Data section START

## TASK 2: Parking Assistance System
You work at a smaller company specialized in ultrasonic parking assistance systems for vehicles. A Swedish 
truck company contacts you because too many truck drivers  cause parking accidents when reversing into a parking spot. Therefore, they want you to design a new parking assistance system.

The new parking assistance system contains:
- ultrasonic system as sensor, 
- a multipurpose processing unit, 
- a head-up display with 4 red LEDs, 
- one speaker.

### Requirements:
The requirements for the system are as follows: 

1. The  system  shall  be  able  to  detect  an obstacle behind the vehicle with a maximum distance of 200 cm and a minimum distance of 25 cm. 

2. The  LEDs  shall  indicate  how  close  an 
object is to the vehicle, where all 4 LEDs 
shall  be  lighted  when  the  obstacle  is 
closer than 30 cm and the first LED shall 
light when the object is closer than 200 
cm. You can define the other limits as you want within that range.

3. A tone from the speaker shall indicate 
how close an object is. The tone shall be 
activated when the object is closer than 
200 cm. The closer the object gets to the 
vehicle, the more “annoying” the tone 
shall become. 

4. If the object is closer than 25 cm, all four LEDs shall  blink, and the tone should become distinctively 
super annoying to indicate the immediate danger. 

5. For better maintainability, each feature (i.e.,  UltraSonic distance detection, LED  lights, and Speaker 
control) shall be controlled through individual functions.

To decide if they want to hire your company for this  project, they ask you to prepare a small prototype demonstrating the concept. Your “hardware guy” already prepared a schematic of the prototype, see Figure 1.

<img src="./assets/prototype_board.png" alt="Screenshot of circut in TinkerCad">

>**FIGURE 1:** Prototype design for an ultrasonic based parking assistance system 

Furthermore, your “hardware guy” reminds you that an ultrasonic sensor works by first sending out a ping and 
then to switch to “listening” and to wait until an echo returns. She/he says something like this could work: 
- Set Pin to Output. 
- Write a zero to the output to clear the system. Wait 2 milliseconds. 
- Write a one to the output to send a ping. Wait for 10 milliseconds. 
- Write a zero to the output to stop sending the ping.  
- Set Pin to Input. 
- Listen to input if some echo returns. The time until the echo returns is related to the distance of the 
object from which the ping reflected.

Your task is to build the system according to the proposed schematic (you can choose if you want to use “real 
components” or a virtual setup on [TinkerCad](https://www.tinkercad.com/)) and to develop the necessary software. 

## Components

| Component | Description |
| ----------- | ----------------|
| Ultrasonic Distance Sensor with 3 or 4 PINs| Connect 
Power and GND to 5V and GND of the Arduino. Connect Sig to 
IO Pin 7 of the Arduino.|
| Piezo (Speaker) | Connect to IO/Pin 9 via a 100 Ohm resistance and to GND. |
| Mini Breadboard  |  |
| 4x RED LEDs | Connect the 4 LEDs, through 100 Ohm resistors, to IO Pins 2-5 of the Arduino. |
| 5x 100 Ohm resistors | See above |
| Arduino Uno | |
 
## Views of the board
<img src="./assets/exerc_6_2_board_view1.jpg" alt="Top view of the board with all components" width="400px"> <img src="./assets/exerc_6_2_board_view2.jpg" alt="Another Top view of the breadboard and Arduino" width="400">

Data section END
Data section START

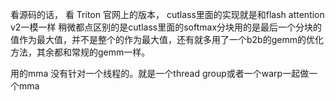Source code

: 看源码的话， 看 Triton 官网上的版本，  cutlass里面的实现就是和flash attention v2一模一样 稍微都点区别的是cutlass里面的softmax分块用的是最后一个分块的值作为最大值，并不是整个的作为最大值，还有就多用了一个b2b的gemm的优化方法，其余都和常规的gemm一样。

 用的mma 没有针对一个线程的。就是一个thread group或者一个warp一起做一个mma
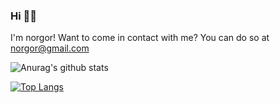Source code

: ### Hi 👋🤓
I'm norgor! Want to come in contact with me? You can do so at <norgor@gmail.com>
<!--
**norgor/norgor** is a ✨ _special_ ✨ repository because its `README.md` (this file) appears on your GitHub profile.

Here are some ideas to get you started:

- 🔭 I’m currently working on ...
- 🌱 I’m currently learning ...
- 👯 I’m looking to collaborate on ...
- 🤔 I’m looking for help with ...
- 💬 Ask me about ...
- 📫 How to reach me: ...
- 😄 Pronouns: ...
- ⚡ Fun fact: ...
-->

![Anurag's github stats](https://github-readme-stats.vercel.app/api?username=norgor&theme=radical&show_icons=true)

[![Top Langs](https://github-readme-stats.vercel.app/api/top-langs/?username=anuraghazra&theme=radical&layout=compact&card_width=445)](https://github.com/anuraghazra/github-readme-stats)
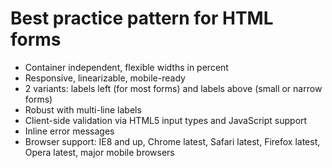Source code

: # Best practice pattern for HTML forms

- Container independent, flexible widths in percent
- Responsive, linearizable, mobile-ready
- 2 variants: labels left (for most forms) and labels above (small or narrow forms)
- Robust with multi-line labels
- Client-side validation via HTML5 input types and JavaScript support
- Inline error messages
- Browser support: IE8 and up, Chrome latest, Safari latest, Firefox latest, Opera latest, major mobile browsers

Data section END

_Work required_: Set down word for word the lines above from the one with "your GitHub profile." up to and including the one with "- Browser support: IE8". Omit every picture.

_Written solution_:
**norgor/norgor** is a ✨ _special_ ✨ repository because its `README.md` (this file) appears on your GitHub profile.

Here are some ideas to get you started:

- 🔭 I’m currently working on ...
- 🌱 I’m currently learning ...
- 👯 I’m looking to collaborate on ...
- 🤔 I’m looking for help with ...
- 💬 Ask me about ...
- 📫 How to reach me: ...
- 😄 Pronouns: ...
- ⚡ Fun fact: ...
-->

![Anurag's github stats](https://github-readme-stats.vercel.app/api?username=norgor&theme=radical&show_icons=true)

[![Top Langs](https://github-readme-stats.vercel.app/api/top-langs/?username=anuraghazra&theme=radical&layout=compact&card_width=445)](https://github.com/anuraghazra/github-readme-stats)
Source code

: # Best practice pattern for HTML forms

- Container independent, flexible widths in percent
- Responsive, linearizable, mobile-ready
- 2 variants: labels left (for most forms) and labels above (small or narrow forms)
- Robust with multi-line labels
- Client-side validation via HTML5 input types and JavaScript support
- Inline error messages
- Browser support: IE8 and up, Chrome latest, Safari latest, Firefox latest, Opera latest, major mobile browsers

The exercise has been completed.